Бочки эти (стандарт тех лет – в них еще могло содержаться пиво или квас) на двух грузовых колесах и со станиной, как у пушки, являлись самым типичным элементом летнего городского пейзажа тех лет. Выкрашены они были в нежный фисташковый цвет, в торце располагался кран, алюминиевый фонтанчик для мойки кружек и тетка в нечистом белом халате, отпускавшая продукт трудящимся. В нашем конкретном случае это был рислинг. Кислейшее белое сухое вино ялтинского розлива. Я не знаю, почему тетка вышла на службу так рано. В этой истории вообще много загадочного. Невинным детским голоском Нателла предложила освежиться по маленькой. Маленькая кружка вмещала в себя двести пятьдесят граммов (были еще большие по пятьсот). Пятнадцать копеек, по-моему. Лично я при всей своей толерантности не стал бы настаивать на приеме четверти литра гадкого сухого в это раннее время суток, к тому же имея впереди высокую цель, но даме отказать не мог. Да и сопляком выглядеть не хотелось. Ледяной рислинг огнем прошел по желудку и бросился в голову, идти стало веселее.
Во вторую бочку мы уткнулись минуты через полторы. Не подумайте, что мы ее искали – она просто преграждала нам путь, и обойти ее было невозможно. Как и игнорировать факт ее существования. В общем, всего на пути нам их встретилось четыре (они весьма равномерно размещались по набережной, и обижать какую-то из них было уже нельзя). Потом набережная кончилась, мы свернули прочь от моря и по истертым древним ступеням вскарабкались в городок. Страшно хотелось рисовать.
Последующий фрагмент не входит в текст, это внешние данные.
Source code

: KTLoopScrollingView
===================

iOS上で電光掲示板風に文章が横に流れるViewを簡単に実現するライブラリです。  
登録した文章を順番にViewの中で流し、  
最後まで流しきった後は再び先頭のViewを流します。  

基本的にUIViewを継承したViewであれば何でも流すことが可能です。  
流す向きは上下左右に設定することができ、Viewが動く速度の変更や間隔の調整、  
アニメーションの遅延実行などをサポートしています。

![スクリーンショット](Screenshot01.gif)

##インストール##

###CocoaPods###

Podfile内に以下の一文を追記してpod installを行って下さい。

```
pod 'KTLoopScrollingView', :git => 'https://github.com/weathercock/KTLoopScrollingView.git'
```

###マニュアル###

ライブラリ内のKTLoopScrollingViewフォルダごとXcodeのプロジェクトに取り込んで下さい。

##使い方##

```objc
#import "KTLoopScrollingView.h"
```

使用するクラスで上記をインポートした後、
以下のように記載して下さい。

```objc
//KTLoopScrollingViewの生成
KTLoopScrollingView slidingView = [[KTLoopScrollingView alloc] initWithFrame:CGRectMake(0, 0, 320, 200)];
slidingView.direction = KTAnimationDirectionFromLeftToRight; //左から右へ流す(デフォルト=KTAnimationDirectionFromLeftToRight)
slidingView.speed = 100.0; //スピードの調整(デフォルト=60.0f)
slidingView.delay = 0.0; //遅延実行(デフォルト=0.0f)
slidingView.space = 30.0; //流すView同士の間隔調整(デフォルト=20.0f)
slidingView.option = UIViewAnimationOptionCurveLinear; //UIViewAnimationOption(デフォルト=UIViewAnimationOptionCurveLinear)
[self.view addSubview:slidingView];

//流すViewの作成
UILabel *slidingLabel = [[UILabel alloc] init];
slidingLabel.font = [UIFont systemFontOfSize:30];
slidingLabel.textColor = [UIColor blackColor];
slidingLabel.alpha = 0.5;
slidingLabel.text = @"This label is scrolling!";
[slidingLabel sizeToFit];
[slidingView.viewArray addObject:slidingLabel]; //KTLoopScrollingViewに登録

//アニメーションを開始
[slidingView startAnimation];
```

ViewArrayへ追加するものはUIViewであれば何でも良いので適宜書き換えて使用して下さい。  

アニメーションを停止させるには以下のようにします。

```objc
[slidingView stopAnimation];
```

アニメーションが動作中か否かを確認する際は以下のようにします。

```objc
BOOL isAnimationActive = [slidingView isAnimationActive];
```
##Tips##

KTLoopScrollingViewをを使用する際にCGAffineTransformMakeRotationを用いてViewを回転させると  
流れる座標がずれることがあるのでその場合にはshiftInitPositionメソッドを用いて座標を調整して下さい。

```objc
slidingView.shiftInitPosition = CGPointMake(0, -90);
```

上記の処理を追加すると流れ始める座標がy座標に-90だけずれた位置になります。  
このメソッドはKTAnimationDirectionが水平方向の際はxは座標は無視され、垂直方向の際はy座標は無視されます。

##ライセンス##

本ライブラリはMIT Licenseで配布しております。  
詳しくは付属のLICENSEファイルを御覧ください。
Мы выбрали узенькую кривую улочку, опустились прямо посередине на теплые пыльные камни мостовой и ушли в искусство. Огромные автобусы с трудом втискивались между домами, удивленно сигналили, свернуть им было некуда, и они, кажется, проезжали прямо над нами – нас это совершенно не волновало. А потом вдруг настал вечер, и всё вокруг сделалось розовым, и мы, преодолев какие-то заборы и колючие кусты, забрались на невысокую скалу – она росла прямо из конца улицы – и оказались над Гурзуфом, и над морем, и над уходящим в него солнцем. И мы сидели молча посреди этого великолепия, а потом взяли из моей папки чистый лист, оставили на нем Послание Потомкам в две руки, свернули его в трубочку и, как мэр Собянин в Триумфальную арку, вложили в расщелину в скале.